> Problem details
Using the entries below, output each line exactly from the first through the one that contains "after frontmatter ([#840])".

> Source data
━━━

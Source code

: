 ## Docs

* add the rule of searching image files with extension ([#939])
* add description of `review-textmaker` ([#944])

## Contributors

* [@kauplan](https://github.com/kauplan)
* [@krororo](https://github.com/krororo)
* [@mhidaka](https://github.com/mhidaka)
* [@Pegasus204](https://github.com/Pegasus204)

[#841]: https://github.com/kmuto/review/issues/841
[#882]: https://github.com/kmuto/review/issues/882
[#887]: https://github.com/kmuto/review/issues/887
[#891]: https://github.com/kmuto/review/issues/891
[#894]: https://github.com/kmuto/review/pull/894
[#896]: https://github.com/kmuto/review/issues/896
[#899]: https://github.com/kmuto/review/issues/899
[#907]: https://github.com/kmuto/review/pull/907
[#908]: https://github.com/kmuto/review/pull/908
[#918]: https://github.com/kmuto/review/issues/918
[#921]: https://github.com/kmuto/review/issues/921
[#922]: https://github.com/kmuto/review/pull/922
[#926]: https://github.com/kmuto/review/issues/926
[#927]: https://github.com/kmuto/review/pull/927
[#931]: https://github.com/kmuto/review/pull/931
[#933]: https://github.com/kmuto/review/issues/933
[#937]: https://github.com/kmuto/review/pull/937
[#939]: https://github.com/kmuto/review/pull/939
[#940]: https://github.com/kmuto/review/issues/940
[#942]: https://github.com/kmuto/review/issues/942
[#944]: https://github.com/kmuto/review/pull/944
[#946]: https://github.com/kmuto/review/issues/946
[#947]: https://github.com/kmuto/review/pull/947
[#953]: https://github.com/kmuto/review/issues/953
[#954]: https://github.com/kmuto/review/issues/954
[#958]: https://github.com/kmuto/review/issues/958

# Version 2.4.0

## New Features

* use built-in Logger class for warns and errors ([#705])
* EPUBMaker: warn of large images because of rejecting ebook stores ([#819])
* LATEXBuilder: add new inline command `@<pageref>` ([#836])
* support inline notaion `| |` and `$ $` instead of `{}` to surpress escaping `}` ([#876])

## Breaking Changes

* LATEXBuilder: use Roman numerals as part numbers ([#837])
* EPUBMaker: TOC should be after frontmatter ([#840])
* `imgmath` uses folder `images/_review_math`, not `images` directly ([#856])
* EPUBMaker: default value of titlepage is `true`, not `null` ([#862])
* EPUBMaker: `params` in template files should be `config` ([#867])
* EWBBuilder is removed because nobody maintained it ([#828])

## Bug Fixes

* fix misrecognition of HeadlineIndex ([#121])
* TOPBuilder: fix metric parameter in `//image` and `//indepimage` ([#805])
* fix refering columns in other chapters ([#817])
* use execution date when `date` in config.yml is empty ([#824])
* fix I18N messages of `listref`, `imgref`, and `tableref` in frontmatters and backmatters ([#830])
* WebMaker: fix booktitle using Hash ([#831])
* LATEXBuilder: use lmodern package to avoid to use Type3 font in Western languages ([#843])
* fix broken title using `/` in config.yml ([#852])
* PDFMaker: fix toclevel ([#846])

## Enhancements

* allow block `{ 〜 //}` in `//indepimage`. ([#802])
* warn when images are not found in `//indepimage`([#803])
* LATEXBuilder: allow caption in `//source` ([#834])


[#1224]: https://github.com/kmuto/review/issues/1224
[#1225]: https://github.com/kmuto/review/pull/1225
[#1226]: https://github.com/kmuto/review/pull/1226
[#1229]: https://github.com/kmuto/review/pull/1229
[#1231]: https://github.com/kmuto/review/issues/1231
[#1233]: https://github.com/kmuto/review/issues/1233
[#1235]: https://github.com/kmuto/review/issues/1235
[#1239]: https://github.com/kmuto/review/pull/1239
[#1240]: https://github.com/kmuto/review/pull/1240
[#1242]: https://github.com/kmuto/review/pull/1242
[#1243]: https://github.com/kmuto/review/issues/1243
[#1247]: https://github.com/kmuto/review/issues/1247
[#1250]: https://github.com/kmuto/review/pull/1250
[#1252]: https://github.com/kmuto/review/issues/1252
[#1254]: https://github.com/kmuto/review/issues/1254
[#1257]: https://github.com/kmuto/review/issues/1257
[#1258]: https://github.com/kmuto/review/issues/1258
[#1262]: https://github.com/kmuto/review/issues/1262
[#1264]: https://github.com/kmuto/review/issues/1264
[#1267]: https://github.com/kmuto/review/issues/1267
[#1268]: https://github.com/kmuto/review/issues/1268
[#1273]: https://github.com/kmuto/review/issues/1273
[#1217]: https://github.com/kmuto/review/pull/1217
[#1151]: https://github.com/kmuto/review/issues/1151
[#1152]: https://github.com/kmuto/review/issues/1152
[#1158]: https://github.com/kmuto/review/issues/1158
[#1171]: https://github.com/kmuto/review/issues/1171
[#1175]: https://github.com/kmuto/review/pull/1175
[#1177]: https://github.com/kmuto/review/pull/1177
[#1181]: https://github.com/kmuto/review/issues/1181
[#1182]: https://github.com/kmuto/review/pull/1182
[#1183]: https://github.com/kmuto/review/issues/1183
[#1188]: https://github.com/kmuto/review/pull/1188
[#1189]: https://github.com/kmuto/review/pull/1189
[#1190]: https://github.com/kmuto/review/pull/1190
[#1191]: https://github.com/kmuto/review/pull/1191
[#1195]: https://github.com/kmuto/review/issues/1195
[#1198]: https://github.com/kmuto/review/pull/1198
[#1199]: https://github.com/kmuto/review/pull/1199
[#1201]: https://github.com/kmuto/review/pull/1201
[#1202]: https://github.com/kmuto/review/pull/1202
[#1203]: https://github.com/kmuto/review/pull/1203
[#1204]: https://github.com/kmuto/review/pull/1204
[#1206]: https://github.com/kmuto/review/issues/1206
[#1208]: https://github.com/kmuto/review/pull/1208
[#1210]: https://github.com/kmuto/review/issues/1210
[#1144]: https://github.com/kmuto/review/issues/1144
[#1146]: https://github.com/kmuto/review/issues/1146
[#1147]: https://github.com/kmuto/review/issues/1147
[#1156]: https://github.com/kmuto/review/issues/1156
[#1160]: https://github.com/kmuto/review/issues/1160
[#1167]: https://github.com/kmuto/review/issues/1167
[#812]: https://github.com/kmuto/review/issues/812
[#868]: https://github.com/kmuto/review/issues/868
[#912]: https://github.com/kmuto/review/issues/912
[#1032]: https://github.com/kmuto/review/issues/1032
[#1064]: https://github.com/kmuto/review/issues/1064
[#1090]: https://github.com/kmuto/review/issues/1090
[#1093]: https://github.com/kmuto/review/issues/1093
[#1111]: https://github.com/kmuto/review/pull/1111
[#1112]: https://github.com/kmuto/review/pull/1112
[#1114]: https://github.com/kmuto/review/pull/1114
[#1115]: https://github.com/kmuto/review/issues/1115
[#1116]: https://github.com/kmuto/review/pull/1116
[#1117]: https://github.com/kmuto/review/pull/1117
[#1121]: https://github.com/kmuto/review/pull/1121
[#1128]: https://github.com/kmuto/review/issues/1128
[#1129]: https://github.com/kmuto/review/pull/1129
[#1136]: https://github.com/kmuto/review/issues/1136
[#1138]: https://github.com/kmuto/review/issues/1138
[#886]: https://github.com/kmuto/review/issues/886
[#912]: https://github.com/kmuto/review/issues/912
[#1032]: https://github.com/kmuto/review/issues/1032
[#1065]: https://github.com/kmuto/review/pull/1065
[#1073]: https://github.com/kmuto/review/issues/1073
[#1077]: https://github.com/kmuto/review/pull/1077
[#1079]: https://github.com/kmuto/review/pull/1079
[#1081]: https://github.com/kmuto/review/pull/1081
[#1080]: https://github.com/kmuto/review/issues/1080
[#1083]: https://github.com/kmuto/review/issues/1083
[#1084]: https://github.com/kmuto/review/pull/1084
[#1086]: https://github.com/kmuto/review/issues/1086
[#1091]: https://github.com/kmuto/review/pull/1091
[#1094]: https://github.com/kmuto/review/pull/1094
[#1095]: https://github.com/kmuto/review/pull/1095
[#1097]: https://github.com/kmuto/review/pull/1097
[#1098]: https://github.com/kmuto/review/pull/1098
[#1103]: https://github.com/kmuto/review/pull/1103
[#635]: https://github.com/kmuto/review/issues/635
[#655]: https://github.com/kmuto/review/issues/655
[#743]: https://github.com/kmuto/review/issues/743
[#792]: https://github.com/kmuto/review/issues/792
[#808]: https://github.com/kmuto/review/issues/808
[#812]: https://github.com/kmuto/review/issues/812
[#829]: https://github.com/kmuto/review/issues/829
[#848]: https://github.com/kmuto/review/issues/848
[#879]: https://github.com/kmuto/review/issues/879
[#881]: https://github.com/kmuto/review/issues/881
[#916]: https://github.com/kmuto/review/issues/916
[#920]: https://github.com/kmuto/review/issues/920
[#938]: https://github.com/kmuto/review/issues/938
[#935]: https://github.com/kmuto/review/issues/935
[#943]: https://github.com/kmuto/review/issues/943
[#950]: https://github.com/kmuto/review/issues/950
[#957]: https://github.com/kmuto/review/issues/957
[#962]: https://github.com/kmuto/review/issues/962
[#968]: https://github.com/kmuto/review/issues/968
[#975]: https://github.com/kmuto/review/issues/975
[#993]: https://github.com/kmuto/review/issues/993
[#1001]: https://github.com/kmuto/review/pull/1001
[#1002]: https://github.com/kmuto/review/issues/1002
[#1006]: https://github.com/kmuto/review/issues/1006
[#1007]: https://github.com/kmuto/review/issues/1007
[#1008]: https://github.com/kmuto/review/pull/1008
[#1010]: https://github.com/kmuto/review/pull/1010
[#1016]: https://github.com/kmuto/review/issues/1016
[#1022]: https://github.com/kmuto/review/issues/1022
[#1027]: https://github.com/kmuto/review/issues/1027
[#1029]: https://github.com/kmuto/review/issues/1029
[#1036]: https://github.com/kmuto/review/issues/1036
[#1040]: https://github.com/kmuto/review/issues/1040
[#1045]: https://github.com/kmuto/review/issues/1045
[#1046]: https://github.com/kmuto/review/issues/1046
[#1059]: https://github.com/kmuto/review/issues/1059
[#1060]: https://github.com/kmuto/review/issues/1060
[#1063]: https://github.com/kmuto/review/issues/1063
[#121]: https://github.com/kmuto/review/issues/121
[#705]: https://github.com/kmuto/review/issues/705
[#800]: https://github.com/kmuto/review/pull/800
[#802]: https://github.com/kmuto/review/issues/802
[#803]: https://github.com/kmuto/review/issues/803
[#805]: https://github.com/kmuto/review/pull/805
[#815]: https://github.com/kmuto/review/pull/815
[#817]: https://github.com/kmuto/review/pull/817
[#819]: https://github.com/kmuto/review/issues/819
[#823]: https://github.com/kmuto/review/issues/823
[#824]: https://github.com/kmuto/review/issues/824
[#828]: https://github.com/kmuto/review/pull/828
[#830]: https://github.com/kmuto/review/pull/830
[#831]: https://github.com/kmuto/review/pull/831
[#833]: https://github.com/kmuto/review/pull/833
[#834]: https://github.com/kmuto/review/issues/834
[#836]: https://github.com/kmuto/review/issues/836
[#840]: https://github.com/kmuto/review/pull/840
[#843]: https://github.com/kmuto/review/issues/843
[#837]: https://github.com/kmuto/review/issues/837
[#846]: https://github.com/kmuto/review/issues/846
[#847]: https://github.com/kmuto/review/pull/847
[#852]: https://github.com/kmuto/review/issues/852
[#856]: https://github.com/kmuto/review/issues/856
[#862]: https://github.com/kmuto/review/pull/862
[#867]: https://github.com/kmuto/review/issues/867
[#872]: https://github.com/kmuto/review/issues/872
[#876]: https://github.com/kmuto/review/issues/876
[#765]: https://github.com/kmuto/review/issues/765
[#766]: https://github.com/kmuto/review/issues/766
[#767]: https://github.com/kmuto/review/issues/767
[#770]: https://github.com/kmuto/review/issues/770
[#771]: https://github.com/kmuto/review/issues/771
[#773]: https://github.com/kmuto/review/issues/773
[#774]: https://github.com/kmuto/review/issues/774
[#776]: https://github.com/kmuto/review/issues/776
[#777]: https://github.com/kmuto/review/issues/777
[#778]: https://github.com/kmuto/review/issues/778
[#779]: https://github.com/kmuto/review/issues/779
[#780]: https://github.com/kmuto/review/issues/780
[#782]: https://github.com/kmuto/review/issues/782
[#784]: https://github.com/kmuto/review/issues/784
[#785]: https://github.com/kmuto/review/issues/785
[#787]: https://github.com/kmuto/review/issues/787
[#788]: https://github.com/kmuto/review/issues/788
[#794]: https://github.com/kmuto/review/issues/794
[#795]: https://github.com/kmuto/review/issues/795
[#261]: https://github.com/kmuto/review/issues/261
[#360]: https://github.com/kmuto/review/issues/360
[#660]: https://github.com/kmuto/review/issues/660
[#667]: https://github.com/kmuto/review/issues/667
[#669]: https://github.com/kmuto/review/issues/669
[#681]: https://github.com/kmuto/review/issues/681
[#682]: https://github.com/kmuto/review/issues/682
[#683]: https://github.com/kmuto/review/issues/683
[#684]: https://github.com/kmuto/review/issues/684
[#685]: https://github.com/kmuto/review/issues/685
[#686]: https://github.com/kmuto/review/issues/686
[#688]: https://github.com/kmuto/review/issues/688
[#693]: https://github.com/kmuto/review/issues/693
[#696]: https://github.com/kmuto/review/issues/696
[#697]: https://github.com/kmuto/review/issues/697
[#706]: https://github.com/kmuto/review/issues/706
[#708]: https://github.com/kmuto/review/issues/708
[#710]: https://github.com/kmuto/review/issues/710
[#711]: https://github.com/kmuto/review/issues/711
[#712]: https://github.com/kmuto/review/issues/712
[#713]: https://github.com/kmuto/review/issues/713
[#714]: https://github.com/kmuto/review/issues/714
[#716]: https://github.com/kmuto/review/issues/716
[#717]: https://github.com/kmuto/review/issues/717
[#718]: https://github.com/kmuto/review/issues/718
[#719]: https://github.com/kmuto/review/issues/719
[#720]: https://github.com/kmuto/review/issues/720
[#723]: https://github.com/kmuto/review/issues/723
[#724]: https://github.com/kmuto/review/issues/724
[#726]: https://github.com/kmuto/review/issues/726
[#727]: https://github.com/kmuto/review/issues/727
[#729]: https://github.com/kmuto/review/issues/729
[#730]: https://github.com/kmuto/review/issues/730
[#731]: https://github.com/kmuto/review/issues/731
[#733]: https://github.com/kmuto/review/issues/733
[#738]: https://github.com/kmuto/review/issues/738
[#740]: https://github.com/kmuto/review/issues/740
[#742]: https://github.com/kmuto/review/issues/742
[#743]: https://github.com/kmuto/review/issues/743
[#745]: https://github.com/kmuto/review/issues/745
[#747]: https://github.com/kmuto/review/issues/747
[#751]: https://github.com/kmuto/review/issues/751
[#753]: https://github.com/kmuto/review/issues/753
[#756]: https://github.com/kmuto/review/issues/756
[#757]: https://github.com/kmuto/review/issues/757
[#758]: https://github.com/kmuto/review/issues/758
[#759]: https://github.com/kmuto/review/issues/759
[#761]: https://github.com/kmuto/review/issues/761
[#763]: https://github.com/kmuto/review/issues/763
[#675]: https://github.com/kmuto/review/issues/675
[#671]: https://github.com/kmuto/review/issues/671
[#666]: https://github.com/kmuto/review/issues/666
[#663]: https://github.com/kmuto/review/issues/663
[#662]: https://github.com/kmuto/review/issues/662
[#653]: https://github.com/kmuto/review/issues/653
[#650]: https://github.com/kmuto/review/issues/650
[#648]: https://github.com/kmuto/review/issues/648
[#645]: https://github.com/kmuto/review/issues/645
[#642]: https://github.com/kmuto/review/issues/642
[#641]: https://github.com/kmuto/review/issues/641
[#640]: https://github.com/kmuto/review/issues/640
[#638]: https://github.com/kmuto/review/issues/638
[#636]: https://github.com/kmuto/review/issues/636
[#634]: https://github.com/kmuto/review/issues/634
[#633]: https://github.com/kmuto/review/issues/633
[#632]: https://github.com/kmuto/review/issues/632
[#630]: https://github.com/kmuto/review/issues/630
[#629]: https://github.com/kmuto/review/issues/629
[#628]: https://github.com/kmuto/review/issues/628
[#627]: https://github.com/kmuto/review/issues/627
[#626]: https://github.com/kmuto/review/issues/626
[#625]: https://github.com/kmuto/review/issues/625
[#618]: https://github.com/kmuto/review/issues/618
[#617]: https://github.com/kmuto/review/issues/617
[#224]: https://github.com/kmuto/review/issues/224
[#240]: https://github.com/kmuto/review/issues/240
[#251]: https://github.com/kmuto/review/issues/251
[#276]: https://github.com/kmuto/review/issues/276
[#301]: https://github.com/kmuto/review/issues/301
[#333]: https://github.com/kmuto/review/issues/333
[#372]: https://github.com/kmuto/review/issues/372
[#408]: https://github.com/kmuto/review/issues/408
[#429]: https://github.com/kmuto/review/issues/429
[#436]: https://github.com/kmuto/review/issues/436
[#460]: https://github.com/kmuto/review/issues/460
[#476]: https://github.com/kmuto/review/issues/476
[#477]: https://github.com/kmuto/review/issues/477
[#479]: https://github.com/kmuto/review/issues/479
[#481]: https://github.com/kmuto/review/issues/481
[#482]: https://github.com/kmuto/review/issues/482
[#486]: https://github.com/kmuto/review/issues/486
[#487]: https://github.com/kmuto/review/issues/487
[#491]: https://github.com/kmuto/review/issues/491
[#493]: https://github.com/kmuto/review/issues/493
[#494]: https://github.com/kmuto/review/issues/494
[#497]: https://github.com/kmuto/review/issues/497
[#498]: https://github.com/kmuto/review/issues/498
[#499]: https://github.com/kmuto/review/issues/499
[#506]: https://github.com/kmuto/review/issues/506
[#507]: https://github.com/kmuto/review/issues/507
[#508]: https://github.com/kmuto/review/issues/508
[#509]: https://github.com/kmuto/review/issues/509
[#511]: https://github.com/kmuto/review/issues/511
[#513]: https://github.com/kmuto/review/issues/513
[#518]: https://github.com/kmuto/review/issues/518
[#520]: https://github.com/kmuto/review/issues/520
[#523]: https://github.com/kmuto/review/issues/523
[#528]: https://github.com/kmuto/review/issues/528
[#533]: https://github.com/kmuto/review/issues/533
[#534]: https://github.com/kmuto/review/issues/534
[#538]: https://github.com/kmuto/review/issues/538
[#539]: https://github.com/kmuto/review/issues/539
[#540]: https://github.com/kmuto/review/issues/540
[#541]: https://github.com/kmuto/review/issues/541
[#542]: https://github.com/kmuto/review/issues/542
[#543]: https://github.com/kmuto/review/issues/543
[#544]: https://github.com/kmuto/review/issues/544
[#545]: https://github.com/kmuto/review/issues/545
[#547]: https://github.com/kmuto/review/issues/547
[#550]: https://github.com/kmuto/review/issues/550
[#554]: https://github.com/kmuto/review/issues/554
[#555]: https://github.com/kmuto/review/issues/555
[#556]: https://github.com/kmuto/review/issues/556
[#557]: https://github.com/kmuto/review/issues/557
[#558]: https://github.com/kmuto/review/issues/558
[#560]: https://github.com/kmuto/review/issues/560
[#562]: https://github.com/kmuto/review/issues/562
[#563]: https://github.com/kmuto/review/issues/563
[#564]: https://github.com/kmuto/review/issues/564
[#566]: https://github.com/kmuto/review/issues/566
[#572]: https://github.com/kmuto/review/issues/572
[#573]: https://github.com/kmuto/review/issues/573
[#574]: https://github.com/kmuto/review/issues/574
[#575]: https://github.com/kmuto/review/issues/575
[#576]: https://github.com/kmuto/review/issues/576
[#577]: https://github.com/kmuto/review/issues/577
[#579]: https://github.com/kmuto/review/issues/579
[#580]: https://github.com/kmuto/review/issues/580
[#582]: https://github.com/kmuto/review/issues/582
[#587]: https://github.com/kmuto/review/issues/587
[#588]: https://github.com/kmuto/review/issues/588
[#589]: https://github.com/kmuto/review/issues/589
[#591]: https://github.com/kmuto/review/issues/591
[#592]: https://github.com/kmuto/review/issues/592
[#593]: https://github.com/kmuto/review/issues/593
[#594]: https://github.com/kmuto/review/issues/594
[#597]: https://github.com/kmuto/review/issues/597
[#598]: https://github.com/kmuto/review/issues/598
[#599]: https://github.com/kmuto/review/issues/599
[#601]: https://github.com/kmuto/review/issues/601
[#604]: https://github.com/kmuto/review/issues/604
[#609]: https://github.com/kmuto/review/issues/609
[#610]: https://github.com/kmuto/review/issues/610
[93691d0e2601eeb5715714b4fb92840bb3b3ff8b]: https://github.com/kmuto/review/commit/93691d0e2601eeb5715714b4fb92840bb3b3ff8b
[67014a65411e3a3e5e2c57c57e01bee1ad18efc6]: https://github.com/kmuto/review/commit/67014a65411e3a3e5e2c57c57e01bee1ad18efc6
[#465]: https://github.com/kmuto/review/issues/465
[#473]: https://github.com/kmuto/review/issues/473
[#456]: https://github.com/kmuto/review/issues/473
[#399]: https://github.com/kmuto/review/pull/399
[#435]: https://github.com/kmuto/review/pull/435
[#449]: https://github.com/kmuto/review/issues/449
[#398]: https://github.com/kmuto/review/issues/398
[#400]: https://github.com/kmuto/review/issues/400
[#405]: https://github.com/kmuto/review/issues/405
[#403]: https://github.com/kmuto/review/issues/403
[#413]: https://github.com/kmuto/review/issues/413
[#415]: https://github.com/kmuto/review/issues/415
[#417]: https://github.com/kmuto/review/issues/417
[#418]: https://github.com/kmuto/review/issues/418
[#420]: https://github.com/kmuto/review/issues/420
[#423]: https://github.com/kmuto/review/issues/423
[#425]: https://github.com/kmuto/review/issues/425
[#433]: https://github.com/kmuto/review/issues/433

━━━

> Solution below
Source code

: ## Docs

* add the rule of searching image files with extension ([#939])
* add description of `review-textmaker` ([#944])

## Contributors

* [@kauplan](https://github.com/kauplan)
* [@krororo](https://github.com/krororo)
* [@mhidaka](https://github.com/mhidaka)
* [@Pegasus204](https://github.com/Pegasus204)

[#841]: https://github.com/kmuto/review/issues/841
[#882]: https://github.com/kmuto/review/issues/882
[#887]: https://github.com/kmuto/review/issues/887
[#891]: https://github.com/kmuto/review/issues/891
[#894]: https://github.com/kmuto/review/pull/894
[#896]: https://github.com/kmuto/review/issues/896
[#899]: https://github.com/kmuto/review/issues/899
[#907]: https://github.com/kmuto/review/pull/907
[#908]: https://github.com/kmuto/review/pull/908
[#918]: https://github.com/kmuto/review/issues/918
[#921]: https://github.com/kmuto/review/issues/921
[#922]: https://github.com/kmuto/review/pull/922
[#926]: https://github.com/kmuto/review/issues/926
[#927]: https://github.com/kmuto/review/pull/927
[#931]: https://github.com/kmuto/review/pull/931
[#933]: https://github.com/kmuto/review/issues/933
[#937]: https://github.com/kmuto/review/pull/937
[#939]: https://github.com/kmuto/review/pull/939
[#940]: https://github.com/kmuto/review/issues/940
[#942]: https://github.com/kmuto/review/issues/942
[#944]: https://github.com/kmuto/review/pull/944
[#946]: https://github.com/kmuto/review/issues/946
[#947]: https://github.com/kmuto/review/pull/947
[#953]: https://github.com/kmuto/review/issues/953
[#954]: https://github.com/kmuto/review/issues/954
[#958]: https://github.com/kmuto/review/issues/958

# Version 2.4.0

## New Features

* use built-in Logger class for warns and errors ([#705])
* EPUBMaker: warn of large images because of rejecting ebook stores ([#819])
* LATEXBuilder: add new inline command `@<pageref>` ([#836])
* support inline notaion `| |` and `$ $` instead of `{}` to surpress escaping `}` ([#876])

## Breaking Changes

* LATEXBuilder: use Roman numerals as part numbers ([#837])
* EPUBMaker: TOC should be after frontmatter ([#840])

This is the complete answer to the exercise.